## PROBLEM REQUIREMENTS
The answer must be a single number: how many lines of the records below contain "section".

** Opening DATA PROVIDED block **

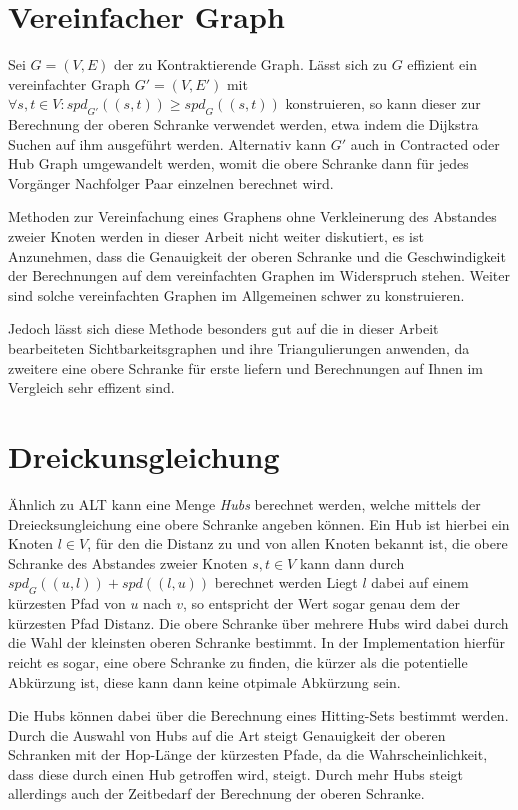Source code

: \section{Vereinfacher Graph}
Sei $G = (V, E)$ der zu Kontraktierende Graph.
Lässt sich zu $G$ effizient ein vereinfachter Graph $G' = (V, E')$ mit $\forall s, t \in V \colon {spd}_{G'} ((s, t)) \geq {spd}_{G} ((s, t))$ konstruieren, so kann dieser zur Berechnung der oberen Schranke verwendet werden, etwa indem die Dijkstra Suchen auf ihm ausgeführt werden.
Alternativ kann $G'$ auch in Contracted oder Hub Graph umgewandelt werden, womit die obere Schranke dann für jedes Vorgänger Nachfolger Paar einzelnen berechnet wird.

Methoden zur Vereinfachung eines Graphens ohne Verkleinerung des Abstandes zweier Knoten werden in dieser Arbeit nicht weiter diskutiert, es ist Anzunehmen, dass die Genauigkeit der oberen Schranke und die Geschwindigkeit der Berechnungen auf dem vereinfachten Graphen im Widerspruch stehen.
Weiter sind solche vereinfachten Graphen im Allgemeinen schwer zu konstruieren.

Jedoch lässt sich diese Methode besonders gut auf die in dieser Arbeit bearbeiteten Sichtbarkeitsgraphen und ihre Triangulierungen anwenden, da zweitere eine obere Schranke für erste liefern und Berechnungen auf Ihnen im Vergleich sehr effizent sind.

\section{Dreickunsgleichung}
Ähnlich zu ALT\cite{goldberg2005computing} kann eine Menge \emph{Hubs} berechnet werden, welche mittels der Dreiecksungleichung eine obere Schranke angeben können.
Ein Hub ist hierbei ein Knoten $l \in V$, für den die Distanz zu und von allen Knoten bekannt ist, die obere Schranke des Abstandes zweier Knoten $s, t \in V$ kann dann durch ${spd}_G ((u, l)) + {spd}((l, u))$ berechnet werden
Liegt $l$ dabei auf einem kürzesten Pfad von $u$ nach $v$, so entspricht der Wert sogar genau dem der kürzesten Pfad Distanz.
Die obere Schranke über mehrere Hubs wird dabei durch die Wahl der kleinsten oberen Schranke bestimmt.
In der Implementation hierfür reicht es sogar, eine obere Schranke zu finden, die kürzer als die potentielle Abkürzung ist, diese kann dann keine otpimale Abkürzung sein.

Die Hubs können dabei über die Berechnung eines Hitting-Sets bestimmt werden.
Durch die Auswahl von Hubs auf die Art steigt Genauigkeit der oberen Schranken mit der Hop-Länge der kürzesten Pfade, da die Wahrscheinlichkeit, dass diese durch einen Hub getroffen wird, steigt.
Durch mehr Hubs steigt allerdings auch der Zeitbedarf der Berechnung der oberen Schranke.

** Closing DATA PROVIDED block **

## SOLUTION
2